# Source material
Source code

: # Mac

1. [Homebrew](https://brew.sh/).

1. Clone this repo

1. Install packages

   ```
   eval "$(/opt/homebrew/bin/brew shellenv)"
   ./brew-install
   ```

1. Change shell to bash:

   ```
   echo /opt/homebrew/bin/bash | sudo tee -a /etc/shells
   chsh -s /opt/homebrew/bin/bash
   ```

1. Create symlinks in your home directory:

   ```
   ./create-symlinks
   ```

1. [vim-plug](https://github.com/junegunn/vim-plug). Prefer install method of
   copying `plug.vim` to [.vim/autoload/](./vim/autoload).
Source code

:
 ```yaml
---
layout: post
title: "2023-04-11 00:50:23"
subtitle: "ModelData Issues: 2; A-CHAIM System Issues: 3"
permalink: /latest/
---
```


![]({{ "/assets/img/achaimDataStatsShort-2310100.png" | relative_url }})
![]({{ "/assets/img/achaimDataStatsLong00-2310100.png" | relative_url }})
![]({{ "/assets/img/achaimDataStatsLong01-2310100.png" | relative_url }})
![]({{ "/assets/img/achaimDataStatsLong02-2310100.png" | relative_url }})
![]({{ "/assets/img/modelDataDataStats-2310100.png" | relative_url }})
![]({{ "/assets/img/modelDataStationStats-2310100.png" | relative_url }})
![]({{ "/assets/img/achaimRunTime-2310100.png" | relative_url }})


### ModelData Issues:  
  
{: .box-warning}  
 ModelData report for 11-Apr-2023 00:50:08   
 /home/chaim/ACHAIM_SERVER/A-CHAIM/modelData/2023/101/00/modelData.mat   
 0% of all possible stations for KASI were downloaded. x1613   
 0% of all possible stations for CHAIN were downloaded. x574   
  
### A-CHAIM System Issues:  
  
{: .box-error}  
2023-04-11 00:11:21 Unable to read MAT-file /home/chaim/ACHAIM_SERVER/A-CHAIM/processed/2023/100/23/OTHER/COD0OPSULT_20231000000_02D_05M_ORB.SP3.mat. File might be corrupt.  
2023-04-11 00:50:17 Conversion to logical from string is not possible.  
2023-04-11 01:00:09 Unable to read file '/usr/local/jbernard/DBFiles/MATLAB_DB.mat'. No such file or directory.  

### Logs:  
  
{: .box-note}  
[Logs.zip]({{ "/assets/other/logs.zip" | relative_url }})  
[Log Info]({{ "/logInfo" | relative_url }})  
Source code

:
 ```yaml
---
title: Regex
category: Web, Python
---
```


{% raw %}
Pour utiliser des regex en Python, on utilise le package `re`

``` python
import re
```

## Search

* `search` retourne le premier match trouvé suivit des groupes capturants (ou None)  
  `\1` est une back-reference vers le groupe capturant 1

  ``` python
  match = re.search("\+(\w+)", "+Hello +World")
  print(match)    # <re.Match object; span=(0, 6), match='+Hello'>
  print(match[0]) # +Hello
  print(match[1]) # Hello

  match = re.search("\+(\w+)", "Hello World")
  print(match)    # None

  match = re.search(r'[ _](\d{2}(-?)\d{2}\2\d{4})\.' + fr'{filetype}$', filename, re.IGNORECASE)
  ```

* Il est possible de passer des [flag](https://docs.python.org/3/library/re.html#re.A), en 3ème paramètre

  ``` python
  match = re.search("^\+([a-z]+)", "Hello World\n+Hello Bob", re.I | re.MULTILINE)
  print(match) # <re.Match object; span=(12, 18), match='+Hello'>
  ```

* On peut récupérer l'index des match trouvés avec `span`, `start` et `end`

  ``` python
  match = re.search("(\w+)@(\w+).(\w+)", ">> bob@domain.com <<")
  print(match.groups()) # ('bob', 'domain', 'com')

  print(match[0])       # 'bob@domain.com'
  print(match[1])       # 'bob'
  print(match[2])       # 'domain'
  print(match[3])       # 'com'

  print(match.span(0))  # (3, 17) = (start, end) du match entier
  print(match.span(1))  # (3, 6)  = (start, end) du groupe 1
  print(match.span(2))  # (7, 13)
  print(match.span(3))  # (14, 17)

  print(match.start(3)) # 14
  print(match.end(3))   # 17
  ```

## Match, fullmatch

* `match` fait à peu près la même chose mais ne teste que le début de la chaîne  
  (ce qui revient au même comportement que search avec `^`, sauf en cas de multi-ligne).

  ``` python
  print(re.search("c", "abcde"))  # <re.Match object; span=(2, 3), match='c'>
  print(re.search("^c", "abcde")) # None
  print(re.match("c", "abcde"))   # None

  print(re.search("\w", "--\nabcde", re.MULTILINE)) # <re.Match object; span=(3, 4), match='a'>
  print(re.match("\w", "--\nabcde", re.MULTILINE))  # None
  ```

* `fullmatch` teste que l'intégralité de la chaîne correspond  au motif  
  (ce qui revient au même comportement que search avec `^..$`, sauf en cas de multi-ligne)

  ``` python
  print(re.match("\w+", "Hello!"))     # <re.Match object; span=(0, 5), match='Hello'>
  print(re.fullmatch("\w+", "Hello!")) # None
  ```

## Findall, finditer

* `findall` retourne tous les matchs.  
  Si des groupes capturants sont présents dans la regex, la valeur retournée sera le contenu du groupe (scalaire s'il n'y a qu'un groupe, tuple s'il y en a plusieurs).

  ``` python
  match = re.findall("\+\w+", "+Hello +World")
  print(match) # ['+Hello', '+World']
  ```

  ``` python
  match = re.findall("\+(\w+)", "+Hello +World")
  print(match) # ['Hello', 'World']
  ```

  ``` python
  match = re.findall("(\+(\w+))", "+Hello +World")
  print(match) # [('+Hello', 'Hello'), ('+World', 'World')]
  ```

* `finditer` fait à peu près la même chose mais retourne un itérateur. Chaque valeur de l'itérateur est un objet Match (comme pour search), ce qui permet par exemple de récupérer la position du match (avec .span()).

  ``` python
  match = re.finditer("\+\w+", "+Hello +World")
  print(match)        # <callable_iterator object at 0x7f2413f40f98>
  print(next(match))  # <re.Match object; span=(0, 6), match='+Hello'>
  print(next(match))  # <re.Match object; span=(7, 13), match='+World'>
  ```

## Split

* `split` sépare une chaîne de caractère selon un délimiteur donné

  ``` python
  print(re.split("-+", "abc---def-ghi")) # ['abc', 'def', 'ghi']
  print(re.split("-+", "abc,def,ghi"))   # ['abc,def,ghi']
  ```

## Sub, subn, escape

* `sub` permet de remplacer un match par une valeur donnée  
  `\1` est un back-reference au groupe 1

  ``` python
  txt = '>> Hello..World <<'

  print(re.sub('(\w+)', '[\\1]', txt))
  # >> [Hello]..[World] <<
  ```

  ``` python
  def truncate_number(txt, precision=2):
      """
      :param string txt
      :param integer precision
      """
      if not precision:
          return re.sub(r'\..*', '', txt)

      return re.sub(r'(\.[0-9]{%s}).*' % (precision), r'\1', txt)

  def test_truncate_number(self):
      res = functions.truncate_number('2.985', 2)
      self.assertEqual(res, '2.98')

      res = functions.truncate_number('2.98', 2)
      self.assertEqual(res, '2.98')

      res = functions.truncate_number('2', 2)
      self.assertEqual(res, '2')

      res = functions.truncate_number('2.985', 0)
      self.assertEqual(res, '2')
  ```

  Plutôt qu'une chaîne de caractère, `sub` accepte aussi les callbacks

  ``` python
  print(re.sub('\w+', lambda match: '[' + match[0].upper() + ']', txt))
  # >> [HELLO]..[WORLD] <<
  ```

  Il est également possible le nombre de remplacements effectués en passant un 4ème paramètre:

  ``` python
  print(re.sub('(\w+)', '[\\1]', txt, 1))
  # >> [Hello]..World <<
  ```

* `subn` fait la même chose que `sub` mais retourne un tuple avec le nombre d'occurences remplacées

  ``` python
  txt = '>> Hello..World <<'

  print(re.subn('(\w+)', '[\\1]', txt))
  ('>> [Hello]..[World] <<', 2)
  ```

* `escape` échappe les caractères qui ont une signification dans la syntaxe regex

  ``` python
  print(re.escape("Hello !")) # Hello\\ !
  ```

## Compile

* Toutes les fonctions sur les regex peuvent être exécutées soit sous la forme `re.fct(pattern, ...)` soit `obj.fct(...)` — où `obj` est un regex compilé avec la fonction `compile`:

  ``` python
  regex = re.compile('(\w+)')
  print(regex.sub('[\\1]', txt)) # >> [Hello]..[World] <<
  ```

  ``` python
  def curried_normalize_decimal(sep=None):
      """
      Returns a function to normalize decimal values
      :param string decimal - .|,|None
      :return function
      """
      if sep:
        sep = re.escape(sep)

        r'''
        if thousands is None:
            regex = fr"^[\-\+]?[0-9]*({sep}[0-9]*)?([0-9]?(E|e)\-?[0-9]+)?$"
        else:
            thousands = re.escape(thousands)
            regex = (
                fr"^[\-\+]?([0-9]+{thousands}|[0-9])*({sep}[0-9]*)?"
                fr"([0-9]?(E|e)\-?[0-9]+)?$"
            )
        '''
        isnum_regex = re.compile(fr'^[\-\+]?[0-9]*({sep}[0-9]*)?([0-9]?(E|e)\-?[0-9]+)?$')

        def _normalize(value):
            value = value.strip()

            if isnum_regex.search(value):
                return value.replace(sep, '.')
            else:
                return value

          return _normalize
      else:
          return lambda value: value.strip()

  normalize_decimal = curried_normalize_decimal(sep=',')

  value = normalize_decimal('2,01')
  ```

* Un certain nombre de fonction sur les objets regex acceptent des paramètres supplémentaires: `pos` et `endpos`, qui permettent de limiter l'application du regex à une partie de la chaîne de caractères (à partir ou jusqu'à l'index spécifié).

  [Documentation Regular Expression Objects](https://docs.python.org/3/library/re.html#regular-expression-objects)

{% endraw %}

# Exercise aim
Give back exactly the material above from its opening line to the line bearing "1. [vim-plug](https://github.com/junegunn/vim-plug). Prefer".

# Result
Source code

: # Mac

1. [Homebrew](https://brew.sh/).

1. Clone this repo

1. Install packages

   ```
   eval "$(/opt/homebrew/bin/brew shellenv)"
   ./brew-install
   ```

1. Change shell to bash:

   ```
   echo /opt/homebrew/bin/bash | sudo tee -a /etc/shells
   chsh -s /opt/homebrew/bin/bash
   ```

1. Create symlinks in your home directory:

   ```
   ./create-symlinks
   ```

1. [vim-plug](https://github.com/junegunn/vim-plug). Prefer install method of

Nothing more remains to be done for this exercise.